Dataset entries below:

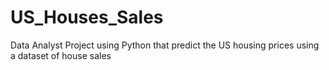 # US_Houses_Sales
Data Analyst Project using Python that predict the US housing prices using a dataset of house sales
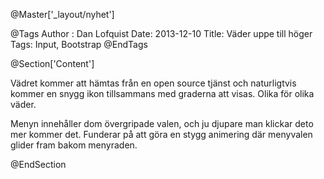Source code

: ﻿@Master['_layout/nyhet']

@Tags
Author : Dan Lofquist
Date: 2013-12-10
Title: Väder uppe till höger
Tags: Input, Bootstrap
@EndTags

@Section['Content']

Vädret kommer att hämtas från en open source tjänst och naturligtvis kommer en snygg ikon tillsammans med graderna att visas. Olika för olika väder.

Menyn innehåller dom övergripade valen, och ju djupare man klickar deto mer kommer det. Funderar på att göra en stygg animering där menyvalen glider fram bakom menyraden.

@EndSection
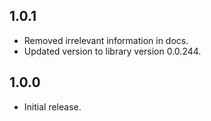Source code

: ## 1.0.1

- Removed irrelevant information in docs.
- Updated version to library version 0.0.244.

## 1.0.0

- Initial release.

End of Dataset entries.

**Work to complete**
Extract each line holding the word "kommer" from the records.

**Exercise output**
Vädret kommer att hämtas från en open source tjänst och naturligtvis kommer en snygg ikon tillsammans med graderna att visas. Olika för olika väder.
Menyn innehåller dom övergripade valen, och ju djupare man klickar deto mer kommer det. Funderar på att göra en stygg animering där menyvalen glider fram bakom menyraden.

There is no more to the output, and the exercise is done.